Un paysan, ne voulant pas aller voir le seigneur de son village sans lui porter quelque présent, fit rechercher les plus beaux fruits qui se purent trouver dans tout le lieu de la paroisse pour les lui offrir.
Or il faut remarquer que ce seigneur était nouvellement arrivé de la cour, pour prendre possession du village, et par conséquent inconnu de ses sujets. Ce paysan prit l'occasion un dimanche matin de lui porter une pannerée de poires, et le prier par la même moyen de tenir un de ses enfants sur les fonds du baptême.
Le paysan étant entré dans la cour ne feignit point de monter pour aller à la chambre: comme il fut au milieu de l'escalier, il rencontra deux singes habillés de petites jaquettes de velours vert, avec chacun une toque sur la tête, caparaçonnés de diverses plumes, qui se jetèrent incontinent sur le panier de poires, et en prirent une bonne partie. Le pauvre paysan n'avait jamais vu de tels visages, crut que c'était les enfants du seigneur; aussitôt il ôta son chapeau, et leur dit, avec beaucoup de respect: "Messeigneurs, je suis marri qu'elles ne soient plus belles."
Cependant les singes, ennemi du langage, firent plusieurs grimaces, et enfilèrent la venelle.

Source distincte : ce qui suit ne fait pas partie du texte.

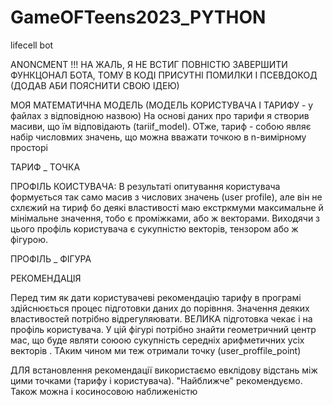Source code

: # GameOFTeens2023_PYTHON
lifecell bot

ANONCMENT !!!
НА ЖАЛЬ, Я НЕ ВСТИГ ПОВНІСТЮ ЗАВЕРШИТИ ФУНКЦОНАЛ БОТА, ТОМУ  В КОДІ ПРИСУТНІ ПОМИЛКИ І  ПСЕВДОКОД (ДОДАВ АБИ ПОЯСНИТИ СВОЮ ІДЕЮ)



МОЯ МАТЕМАТИЧНА МОДЕЛЬ (МОДЕЛЬ КОРИСТУВАЧА І ТАРИФУ - у файлах з відповідною назвою)
На основі даних про тарифи я створив масиви, що їм відповідають (tariif_model). ОТже, тариф - собою являє набір числовмих значень, що можна вважати точкою в n-вимірному просторі

ТАРИФ _ ТОЧКА


ПРОФІЛЬ КОИСТУВАЧА:
В результаті опитування користувача формується так само масив з числових значень (user profile), але він не схлєжий на тириф бо деякі властивості маю екстркмуми максимальне й мінімальне значення, тобо є проміжками, або ж векторами. Виходячи з цього профіль користувача є сукупністю векторів, тензором або ж фігурою.


ПРОФІЛЬ _ ФІГУРА

РЕКОМЕНДАЦІЯ

Перед тим як дати користувачеві рекомендацію тарифу в програмі здійснюється процес підготовки даних до порівння. Значення деяких властивостей потрібно відрегуляювати. ВЕЛИКА підготовка чекає і на профіль користувача. У цій фігурі потрібно знайти геометричний центр мас, що буде являти союою сукупність середніх арифметичних усіх векторів . ТАким чином ми теж отримали точку (user_proffile_point) 

ДЛЯ встановлення рекомендації використаємо евклідову відстань між цими точками (тарифу і користувача). "Найближче" рекомендуємо. Також можна і косиносовою наближеністю
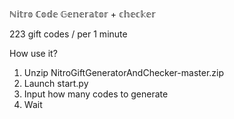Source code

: ℕ𝕚𝕥𝕣𝕠 ℂ𝕠𝕕𝕖 𝔾𝕖𝕟𝕖𝕣𝕒𝕥𝕠𝕣 + 𝕔𝕙𝕖𝕔𝕜𝕖𝕣

223 gift codes / per 1 minute



How use it?
1. Unzip NitroGiftGeneratorAndChecker-master.zip 
2. Launch start.py
3. Input how many codes to generate
4. Wait
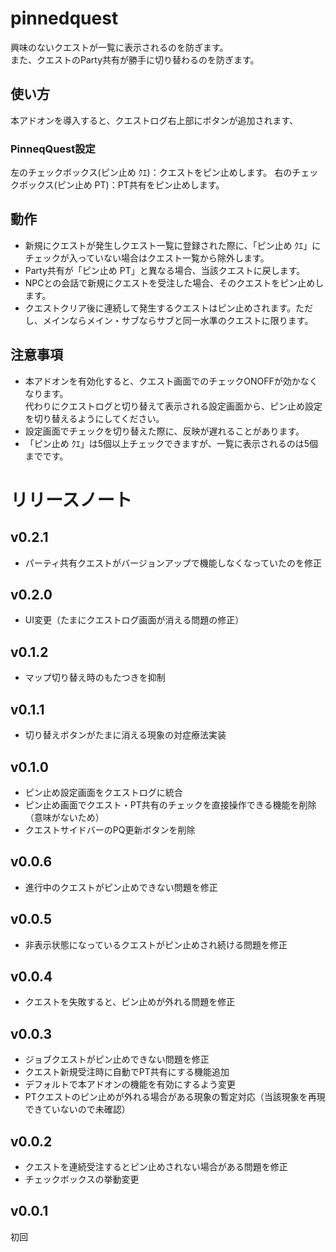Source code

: # pinnedquest
興味のないクエストが一覧に表示されるのを防ぎます。  
また、クエストのParty共有が勝手に切り替わるのを防ぎます。
## 使い方
本アドオンを導入すると、クエストログ右上部にボタンが追加されます、  

### PinneqQuest設定
左のチェックボックス(ピン止め ｸｴ)：クエストをピン止めします。
右のチェックボックス(ピン止め PT)：PT共有をピン止めします。

## 動作
* 新規にクエストが発生しクエスト一覧に登録された際に、「ピン止め ｸｴ」にチェックが入っていない場合はクエスト一覧から除外します。
* Party共有が「ピン止め PT」と異なる場合、当該クエストに戻します。
* NPCとの会話で新規にクエストを受注した場合、そのクエストをピン止めします。
* クエストクリア後に連続して発生するクエストはピン止めされます。ただし、メインならメイン・サブならサブと同一水準のクエストに限ります。

## 注意事項
* 本アドオンを有効化すると、クエスト画面でのチェックONOFFが効かなくなります。  
代わりにクエストログと切り替えて表示される設定画面から、ピン止め設定を切り替えるようにしてください。
* 設定画面でチェックを切り替えた際に、反映が遅れることがあります。
* 「ピン止め ｸｴ」は5個以上チェックできますが、一覧に表示されるのは5個までです。

# リリースノート
## v0.2.1
* パーティ共有クエストがバージョンアップで機能しなくなっていたのを修正
## v0.2.0
* UI変更（たまにクエストログ画面が消える問題の修正）
## v0.1.2
* マップ切り替え時のもたつきを抑制

## v0.1.1
* 切り替えボタンがたまに消える現象の対症療法実装

## v0.1.0
* ピン止め設定画面をクエストログに統合
* ピン止め画面でクエスト・PT共有のチェックを直接操作できる機能を削除（意味がないため）
* クエストサイドバーのPQ更新ボタンを削除

## v0.0.6
* 進行中のクエストがピン止めできない問題を修正

## v0.0.5
* 非表示状態になっているクエストがピン止めされ続ける問題を修正

## v0.0.4
* クエストを失敗すると、ピン止めが外れる問題を修正

## v0.0.3
* ジョブクエストがピン止めできない問題を修正  
* クエスト新規受注時に自動でPT共有にする機能追加  
* デフォルトで本アドオンの機能を有効にするよう変更
* PTクエストのピン止めが外れる場合がある現象の暫定対応（当該現象を再現できていないので未確認）
## v0.0.2
* クエストを連続受注するとピン止めされない場合がある問題を修正  
* チェックボックスの挙動変更

## v0.0.1
初回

Le paysan ayant vu que ces jeunes seigneurs lui avaient fait si mauvaise mine, et ne lui avait rien dit, jugea que ce présent était trop peu de chose pour un grand seigneur, néanmoins il se délibéra de poursuivre son dessein, il entra donc dans la chambre où monsieur achevait de s'habiller et fit une profonde révérence, disant:
"Monseigneur, j'ai voulu prendre l'effronterie de vous apporter ce panier de poires."
Lors le seigneur le prit et lui dit:
"Mon bon ami, je te remercie, mais tu devais l'apporter tout plein."
Incontinent le paysan répartit:
"Monseigneur, aussi avais-je fait, messieurs vos fils en ont pris une partie."
Lors le seigneur lui dit:
"Je n'ai point d'enfants, mon grand ami."
Aussitôt le seigneur s'éclata  de rire, et jugea qu'il avait pris ses singes pour ses enfants (1)

(1) On trouve à peu près la même histoire dans le Francion de Sorel.

                                                                                                                  ( Facétieux réveille-matin.)

Dictionnaire encyclopédique d'anecdotes, Edmond Guérard, librairie Firmin-Didot, 1876.